*Data excerpts:*
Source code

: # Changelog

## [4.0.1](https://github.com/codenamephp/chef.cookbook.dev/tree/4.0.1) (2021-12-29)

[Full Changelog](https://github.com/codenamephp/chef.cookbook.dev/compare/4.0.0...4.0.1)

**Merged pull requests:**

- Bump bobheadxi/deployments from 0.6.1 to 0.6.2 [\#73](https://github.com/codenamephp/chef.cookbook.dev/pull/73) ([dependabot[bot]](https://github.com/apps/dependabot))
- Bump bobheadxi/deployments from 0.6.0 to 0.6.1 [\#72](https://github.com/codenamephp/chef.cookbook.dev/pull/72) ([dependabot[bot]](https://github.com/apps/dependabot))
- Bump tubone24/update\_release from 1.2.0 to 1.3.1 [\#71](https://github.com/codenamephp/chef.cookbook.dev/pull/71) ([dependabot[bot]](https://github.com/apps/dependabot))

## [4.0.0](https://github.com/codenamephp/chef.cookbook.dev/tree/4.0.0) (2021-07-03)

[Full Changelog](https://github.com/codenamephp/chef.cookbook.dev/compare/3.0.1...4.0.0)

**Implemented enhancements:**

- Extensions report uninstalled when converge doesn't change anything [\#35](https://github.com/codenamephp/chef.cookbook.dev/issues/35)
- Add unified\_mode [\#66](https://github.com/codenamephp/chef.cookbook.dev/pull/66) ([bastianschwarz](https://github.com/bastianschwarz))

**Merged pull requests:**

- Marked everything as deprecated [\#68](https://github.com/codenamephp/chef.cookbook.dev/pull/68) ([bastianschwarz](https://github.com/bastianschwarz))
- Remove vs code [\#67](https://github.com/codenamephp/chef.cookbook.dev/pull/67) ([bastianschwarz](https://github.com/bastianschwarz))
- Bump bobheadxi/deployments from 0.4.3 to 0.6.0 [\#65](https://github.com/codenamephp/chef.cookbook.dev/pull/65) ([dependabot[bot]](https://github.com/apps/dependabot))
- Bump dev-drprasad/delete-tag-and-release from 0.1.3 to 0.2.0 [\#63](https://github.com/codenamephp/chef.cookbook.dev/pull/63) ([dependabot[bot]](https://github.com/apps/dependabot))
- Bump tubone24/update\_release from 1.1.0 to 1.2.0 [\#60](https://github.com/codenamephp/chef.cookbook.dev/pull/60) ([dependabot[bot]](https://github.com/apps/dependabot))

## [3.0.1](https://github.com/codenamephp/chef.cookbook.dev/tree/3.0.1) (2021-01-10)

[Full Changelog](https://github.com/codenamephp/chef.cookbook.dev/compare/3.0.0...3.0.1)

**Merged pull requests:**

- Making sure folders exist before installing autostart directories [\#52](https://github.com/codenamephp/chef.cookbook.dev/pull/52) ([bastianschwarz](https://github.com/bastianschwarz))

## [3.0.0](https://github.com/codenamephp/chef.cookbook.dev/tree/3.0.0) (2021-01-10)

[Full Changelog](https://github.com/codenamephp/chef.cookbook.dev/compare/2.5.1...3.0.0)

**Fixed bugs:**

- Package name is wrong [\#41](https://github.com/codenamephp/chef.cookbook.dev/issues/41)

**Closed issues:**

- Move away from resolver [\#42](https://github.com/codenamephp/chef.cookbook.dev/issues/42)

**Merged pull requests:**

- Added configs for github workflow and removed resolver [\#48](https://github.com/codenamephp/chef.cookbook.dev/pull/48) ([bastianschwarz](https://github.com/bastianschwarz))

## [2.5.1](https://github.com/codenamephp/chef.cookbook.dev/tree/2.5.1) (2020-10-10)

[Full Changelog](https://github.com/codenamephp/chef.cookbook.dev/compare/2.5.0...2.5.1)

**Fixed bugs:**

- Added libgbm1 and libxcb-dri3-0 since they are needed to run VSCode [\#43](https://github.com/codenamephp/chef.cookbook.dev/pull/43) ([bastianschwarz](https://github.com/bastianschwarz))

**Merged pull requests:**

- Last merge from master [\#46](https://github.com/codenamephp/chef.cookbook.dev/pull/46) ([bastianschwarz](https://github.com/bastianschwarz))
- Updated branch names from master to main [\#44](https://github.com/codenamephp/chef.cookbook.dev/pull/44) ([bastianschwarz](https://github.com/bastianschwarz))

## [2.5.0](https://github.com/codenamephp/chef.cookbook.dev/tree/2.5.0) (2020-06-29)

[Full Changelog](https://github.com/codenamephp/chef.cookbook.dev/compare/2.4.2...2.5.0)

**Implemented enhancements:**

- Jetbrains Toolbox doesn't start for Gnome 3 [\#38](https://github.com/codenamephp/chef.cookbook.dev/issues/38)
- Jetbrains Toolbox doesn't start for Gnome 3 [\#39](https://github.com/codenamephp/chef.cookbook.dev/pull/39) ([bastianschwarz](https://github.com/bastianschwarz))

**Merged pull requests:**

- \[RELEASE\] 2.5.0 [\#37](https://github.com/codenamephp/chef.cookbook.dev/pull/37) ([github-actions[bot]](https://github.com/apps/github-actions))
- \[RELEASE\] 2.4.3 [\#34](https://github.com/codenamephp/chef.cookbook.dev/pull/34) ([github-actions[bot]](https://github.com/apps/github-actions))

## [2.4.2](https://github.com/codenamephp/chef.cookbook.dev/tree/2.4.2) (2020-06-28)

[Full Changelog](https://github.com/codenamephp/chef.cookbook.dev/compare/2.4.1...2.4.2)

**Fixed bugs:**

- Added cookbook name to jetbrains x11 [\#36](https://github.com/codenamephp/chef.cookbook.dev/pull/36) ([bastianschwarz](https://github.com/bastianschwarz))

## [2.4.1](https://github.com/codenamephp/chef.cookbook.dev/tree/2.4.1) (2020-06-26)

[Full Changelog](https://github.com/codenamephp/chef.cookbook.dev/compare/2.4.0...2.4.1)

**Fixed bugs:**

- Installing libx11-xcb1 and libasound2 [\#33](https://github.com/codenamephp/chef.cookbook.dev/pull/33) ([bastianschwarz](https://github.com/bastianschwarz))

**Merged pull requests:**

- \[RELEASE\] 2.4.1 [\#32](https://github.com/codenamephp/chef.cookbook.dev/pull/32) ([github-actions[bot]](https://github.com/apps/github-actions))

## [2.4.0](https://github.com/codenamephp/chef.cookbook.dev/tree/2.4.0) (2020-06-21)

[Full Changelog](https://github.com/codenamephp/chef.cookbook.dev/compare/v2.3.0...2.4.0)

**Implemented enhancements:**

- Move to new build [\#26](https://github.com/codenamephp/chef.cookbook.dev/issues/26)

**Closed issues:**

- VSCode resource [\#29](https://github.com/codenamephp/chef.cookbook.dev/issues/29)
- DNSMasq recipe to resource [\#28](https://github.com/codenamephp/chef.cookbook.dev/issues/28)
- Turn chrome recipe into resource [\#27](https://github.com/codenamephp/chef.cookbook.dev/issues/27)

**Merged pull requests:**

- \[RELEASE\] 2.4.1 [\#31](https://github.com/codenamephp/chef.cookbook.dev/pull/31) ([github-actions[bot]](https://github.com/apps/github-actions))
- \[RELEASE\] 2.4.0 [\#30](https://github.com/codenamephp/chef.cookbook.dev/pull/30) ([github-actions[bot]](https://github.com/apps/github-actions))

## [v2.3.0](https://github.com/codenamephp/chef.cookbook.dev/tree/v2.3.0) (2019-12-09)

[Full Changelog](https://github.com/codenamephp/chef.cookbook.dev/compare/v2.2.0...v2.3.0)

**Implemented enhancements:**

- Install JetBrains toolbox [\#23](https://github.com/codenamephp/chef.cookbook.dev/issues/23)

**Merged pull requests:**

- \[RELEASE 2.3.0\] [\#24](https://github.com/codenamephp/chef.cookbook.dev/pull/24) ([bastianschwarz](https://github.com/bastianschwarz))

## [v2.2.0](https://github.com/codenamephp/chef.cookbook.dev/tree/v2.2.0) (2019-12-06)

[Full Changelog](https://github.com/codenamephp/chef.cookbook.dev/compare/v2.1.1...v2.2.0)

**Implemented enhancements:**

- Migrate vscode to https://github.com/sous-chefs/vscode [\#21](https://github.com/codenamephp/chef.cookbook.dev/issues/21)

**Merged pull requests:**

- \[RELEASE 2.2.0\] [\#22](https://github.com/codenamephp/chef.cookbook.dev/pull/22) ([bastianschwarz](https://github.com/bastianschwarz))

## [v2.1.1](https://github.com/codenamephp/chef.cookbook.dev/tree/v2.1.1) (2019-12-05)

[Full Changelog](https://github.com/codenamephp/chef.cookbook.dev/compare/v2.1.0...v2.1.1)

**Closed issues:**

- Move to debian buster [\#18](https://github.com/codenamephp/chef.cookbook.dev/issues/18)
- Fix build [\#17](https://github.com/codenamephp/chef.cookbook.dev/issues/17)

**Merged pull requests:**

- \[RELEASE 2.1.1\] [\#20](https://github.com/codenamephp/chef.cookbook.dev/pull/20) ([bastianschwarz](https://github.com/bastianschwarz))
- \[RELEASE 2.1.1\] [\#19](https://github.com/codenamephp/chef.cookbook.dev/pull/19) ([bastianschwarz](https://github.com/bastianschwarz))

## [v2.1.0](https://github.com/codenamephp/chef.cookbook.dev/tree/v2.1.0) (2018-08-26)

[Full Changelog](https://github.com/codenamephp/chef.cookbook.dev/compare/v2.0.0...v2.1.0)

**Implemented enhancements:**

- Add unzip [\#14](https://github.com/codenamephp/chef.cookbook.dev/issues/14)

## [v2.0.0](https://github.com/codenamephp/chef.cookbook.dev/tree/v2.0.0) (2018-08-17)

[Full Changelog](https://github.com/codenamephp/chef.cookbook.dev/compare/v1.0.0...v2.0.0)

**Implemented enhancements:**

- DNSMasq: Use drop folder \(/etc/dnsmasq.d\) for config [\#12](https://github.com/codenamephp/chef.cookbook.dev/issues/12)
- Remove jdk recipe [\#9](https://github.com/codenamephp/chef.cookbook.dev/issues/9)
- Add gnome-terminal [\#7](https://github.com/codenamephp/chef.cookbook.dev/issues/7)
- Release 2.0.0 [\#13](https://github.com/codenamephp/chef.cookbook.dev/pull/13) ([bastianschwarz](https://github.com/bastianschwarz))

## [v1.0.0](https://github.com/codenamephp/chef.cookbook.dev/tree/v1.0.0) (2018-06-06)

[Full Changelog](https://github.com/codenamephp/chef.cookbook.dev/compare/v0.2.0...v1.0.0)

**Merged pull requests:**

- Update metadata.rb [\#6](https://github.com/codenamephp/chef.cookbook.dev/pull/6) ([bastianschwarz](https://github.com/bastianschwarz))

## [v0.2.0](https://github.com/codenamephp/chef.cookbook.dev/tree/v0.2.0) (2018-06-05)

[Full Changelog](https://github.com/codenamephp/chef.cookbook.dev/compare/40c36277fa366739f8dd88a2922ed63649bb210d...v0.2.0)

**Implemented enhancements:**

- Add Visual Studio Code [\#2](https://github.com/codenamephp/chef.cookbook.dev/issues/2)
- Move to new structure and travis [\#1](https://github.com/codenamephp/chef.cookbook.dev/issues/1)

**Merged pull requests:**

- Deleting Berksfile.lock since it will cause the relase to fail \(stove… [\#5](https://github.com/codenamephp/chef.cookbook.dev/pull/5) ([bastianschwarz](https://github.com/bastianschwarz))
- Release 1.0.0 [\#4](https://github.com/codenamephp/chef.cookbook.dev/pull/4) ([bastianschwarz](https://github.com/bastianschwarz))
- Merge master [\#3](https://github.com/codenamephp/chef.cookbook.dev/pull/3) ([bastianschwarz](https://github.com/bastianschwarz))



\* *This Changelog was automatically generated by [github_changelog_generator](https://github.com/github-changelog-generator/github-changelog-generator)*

*Work required:*
All that belongs in the answer is the run of lines above from the line containing "- Bump tubone24/update\_release from 1.2.0" through the line containing "- Add unified\_mode", exactly as written.

*Worked solution:*
- Bump tubone24/update\_release from 1.2.0 to 1.3.1 [\#71](https://github.com/codenamephp/chef.cookbook.dev/pull/71) ([dependabot[bot]](https://github.com/apps/dependabot))

## [4.0.0](https://github.com/codenamephp/chef.cookbook.dev/tree/4.0.0) (2021-07-03)

[Full Changelog](https://github.com/codenamephp/chef.cookbook.dev/compare/3.0.1...4.0.0)

**Implemented enhancements:**

- Extensions report uninstalled when converge doesn't change anything [\#35](https://github.com/codenamephp/chef.cookbook.dev/issues/35)
- Add unified\_mode [\#66](https://github.com/codenamephp/chef.cookbook.dev/pull/66) ([bastianschwarz](https://github.com/bastianschwarz))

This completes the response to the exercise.